Without skipping any entry, transcribe the data word for word.

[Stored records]
---------------

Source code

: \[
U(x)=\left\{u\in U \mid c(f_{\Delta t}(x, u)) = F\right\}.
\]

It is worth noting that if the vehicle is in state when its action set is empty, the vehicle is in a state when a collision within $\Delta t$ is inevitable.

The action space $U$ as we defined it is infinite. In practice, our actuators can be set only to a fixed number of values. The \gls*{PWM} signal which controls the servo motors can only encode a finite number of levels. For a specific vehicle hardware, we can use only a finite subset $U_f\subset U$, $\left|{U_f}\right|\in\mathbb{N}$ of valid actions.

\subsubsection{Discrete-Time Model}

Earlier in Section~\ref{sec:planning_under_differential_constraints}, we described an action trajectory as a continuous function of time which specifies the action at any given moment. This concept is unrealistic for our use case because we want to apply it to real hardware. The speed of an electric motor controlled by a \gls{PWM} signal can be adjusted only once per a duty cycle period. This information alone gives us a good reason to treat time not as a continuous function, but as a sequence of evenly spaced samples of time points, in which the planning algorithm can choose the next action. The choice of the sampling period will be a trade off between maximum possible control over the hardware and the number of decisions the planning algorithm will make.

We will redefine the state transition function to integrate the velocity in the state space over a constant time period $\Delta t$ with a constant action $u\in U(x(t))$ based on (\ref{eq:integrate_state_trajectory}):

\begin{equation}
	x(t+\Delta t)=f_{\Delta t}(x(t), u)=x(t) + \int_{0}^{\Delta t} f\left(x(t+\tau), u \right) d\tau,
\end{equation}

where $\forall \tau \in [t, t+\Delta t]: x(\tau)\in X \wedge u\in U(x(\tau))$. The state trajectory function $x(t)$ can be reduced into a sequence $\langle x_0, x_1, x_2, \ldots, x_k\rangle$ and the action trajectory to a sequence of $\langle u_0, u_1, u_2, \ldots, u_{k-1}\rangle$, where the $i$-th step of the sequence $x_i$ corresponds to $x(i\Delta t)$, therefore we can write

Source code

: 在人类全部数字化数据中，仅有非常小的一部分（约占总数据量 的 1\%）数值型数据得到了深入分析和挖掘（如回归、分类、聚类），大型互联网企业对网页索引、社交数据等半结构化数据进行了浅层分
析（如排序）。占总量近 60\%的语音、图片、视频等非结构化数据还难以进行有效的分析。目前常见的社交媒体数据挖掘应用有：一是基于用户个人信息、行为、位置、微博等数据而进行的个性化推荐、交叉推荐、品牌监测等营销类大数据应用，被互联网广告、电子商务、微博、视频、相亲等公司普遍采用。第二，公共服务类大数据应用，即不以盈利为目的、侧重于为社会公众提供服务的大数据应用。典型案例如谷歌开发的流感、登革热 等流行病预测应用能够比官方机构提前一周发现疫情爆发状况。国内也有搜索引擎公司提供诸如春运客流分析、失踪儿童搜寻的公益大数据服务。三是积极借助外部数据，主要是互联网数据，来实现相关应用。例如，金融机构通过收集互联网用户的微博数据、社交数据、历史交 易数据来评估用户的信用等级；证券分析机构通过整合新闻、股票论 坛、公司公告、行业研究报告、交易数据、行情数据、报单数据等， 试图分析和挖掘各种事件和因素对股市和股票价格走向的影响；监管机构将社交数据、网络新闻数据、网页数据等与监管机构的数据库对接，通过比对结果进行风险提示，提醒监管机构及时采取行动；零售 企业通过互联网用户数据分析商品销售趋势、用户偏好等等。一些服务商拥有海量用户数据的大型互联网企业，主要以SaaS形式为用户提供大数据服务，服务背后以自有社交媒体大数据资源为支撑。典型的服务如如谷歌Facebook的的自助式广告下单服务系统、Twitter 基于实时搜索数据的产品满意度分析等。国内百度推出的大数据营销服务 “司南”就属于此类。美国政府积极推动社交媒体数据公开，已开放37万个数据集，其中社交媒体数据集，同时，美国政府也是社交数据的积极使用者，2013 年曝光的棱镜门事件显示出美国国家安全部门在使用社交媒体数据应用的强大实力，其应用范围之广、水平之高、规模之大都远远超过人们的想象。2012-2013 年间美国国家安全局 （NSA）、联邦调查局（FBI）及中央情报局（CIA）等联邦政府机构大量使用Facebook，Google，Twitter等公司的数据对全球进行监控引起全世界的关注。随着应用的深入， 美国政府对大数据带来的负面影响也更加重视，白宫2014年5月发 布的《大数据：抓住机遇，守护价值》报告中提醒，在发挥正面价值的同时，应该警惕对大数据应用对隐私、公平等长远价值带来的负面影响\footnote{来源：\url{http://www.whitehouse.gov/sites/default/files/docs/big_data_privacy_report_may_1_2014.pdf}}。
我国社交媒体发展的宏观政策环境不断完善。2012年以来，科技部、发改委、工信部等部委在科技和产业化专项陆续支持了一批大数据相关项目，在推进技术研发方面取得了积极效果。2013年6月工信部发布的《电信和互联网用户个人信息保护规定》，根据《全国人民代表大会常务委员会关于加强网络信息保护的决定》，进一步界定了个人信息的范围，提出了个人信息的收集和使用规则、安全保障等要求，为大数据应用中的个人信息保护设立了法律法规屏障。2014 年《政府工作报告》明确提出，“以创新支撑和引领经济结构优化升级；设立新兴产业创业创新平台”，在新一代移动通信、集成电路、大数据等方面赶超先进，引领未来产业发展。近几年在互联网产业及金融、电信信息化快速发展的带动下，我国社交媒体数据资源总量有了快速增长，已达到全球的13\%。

---------------

## The completed task
Source code

: \[
U(x)=\left\{u\in U \mid c(f_{\Delta t}(x, u)) = F\right\}.
\]

It is worth noting that if the vehicle is in state when its action set is empty, the vehicle is in a state when a collision within $\Delta t$ is inevitable.

The action space $U$ as we defined it is infinite. In practice, our actuators can be set only to a fixed number of values. The \gls*{PWM} signal which controls the servo motors can only encode a finite number of levels. For a specific vehicle hardware, we can use only a finite subset $U_f\subset U$, $\left|{U_f}\right|\in\mathbb{N}$ of valid actions.

\subsubsection{Discrete-Time Model}

Earlier in Section~\ref{sec:planning_under_differential_constraints}, we described an action trajectory as a continuous function of time which specifies the action at any given moment. This concept is unrealistic for our use case because we want to apply it to real hardware. The speed of an electric motor controlled by a \gls{PWM} signal can be adjusted only once per a duty cycle period. This information alone gives us a good reason to treat time not as a continuous function, but as a sequence of evenly spaced samples of time points, in which the planning algorithm can choose the next action. The choice of the sampling period will be a trade off between maximum possible control over the hardware and the number of decisions the planning algorithm will make.

We will redefine the state transition function to integrate the velocity in the state space over a constant time period $\Delta t$ with a constant action $u\in U(x(t))$ based on (\ref{eq:integrate_state_trajectory}):

\begin{equation}
	x(t+\Delta t)=f_{\Delta t}(x(t), u)=x(t) + \int_{0}^{\Delta t} f\left(x(t+\tau), u \right) d\tau,
\end{equation}

where $\forall \tau \in [t, t+\Delta t]: x(\tau)\in X \wedge u\in U(x(\tau))$. The state trajectory function $x(t)$ can be reduced into a sequence $\langle x_0, x_1, x_2, \ldots, x_k\rangle$ and the action trajectory to a sequence of $\langle u_0, u_1, u_2, \ldots, u_{k-1}\rangle$, where the $i$-th step of the sequence $x_i$ corresponds to $x(i\Delta t)$, therefore we can write

Source code

: 在人类全部数字化数据中，仅有非常小的一部分（约占总数据量 的 1\%）数值型数据得到了深入分析和挖掘（如回归、分类、聚类），大型互联网企业对网页索引、社交数据等半结构化数据进行了浅层分
析（如排序）。占总量近 60\%的语音、图片、视频等非结构化数据还难以进行有效的分析。目前常见的社交媒体数据挖掘应用有：一是基于用户个人信息、行为、位置、微博等数据而进行的个性化推荐、交叉推荐、品牌监测等营销类大数据应用，被互联网广告、电子商务、微博、视频、相亲等公司普遍采用。第二，公共服务类大数据应用，即不以盈利为目的、侧重于为社会公众提供服务的大数据应用。典型案例如谷歌开发的流感、登革热 等流行病预测应用能够比官方机构提前一周发现疫情爆发状况。国内也有搜索引擎公司提供诸如春运客流分析、失踪儿童搜寻的公益大数据服务。三是积极借助外部数据，主要是互联网数据，来实现相关应用。例如，金融机构通过收集互联网用户的微博数据、社交数据、历史交 易数据来评估用户的信用等级；证券分析机构通过整合新闻、股票论 坛、公司公告、行业研究报告、交易数据、行情数据、报单数据等， 试图分析和挖掘各种事件和因素对股市和股票价格走向的影响；监管机构将社交数据、网络新闻数据、网页数据等与监管机构的数据库对接，通过比对结果进行风险提示，提醒监管机构及时采取行动；零售 企业通过互联网用户数据分析商品销售趋势、用户偏好等等。一些服务商拥有海量用户数据的大型互联网企业，主要以SaaS形式为用户提供大数据服务，服务背后以自有社交媒体大数据资源为支撑。典型的服务如如谷歌Facebook的的自助式广告下单服务系统、Twitter 基于实时搜索数据的产品满意度分析等。国内百度推出的大数据营销服务 “司南”就属于此类。美国政府积极推动社交媒体数据公开，已开放37万个数据集，其中社交媒体数据集，同时，美国政府也是社交数据的积极使用者，2013 年曝光的棱镜门事件显示出美国国家安全部门在使用社交媒体数据应用的强大实力，其应用范围之广、水平之高、规模之大都远远超过人们的想象。2012-2013 年间美国国家安全局 （NSA）、联邦调查局（FBI）及中央情报局（CIA）等联邦政府机构大量使用Facebook，Google，Twitter等公司的数据对全球进行监控引起全世界的关注。随着应用的深入， 美国政府对大数据带来的负面影响也更加重视，白宫2014年5月发 布的《大数据：抓住机遇，守护价值》报告中提醒，在发挥正面价值的同时，应该警惕对大数据应用对隐私、公平等长远价值带来的负面影响\footnote{来源：\url{http://www.whitehouse.gov/sites/default/files/docs/big_data_privacy_report_may_1_2014.pdf}}。
我国社交媒体发展的宏观政策环境不断完善。2012年以来，科技部、发改委、工信部等部委在科技和产业化专项陆续支持了一批大数据相关项目，在推进技术研发方面取得了积极效果。2013年6月工信部发布的《电信和互联网用户个人信息保护规定》，根据《全国人民代表大会常务委员会关于加强网络信息保护的决定》，进一步界定了个人信息的范围，提出了个人信息的收集和使用规则、安全保障等要求，为大数据应用中的个人信息保护设立了法律法规屏障。2014 年《政府工作报告》明确提出，“以创新支撑和引领经济结构优化升级；设立新兴产业创业创新平台”，在新一代移动通信、集成电路、大数据等方面赶超先进，引领未来产业发展。近几年在互联网产业及金融、电信信息化快速发展的带动下，我国社交媒体数据资源总量有了快速增长，已达到全球的13\%。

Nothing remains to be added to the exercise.